__AIM OF THE EXERCISE__
Print all the entries verbatim.

Extracted data entries
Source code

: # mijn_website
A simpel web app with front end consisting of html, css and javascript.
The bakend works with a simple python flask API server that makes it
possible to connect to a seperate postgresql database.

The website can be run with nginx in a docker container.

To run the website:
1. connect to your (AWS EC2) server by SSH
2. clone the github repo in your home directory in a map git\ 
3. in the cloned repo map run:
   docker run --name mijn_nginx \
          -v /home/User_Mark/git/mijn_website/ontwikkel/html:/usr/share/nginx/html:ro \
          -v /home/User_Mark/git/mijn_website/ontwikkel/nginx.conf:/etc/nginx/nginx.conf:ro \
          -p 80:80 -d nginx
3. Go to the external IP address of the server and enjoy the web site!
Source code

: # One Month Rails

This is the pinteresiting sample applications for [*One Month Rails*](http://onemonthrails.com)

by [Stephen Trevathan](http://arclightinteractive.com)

__ANSWER BELOW__
Source code

: # mijn_website
A simpel web app with front end consisting of html, css and javascript.
The bakend works with a simple python flask API server that makes it
possible to connect to a seperate postgresql database.

The website can be run with nginx in a docker container.

To run the website:
1. connect to your (AWS EC2) server by SSH
2. clone the github repo in your home directory in a map git\ 
3. in the cloned repo map run:
   docker run --name mijn_nginx \
          -v /home/User_Mark/git/mijn_website/ontwikkel/html:/usr/share/nginx/html:ro \
          -v /home/User_Mark/git/mijn_website/ontwikkel/nginx.conf:/etc/nginx/nginx.conf:ro \
          -p 80:80 -d nginx
3. Go to the external IP address of the server and enjoy the web site!
Source code

: # One Month Rails

This is the pinteresiting sample applications for [*One Month Rails*](http://onemonthrails.com)

by [Stephen Trevathan](http://arclightinteractive.com)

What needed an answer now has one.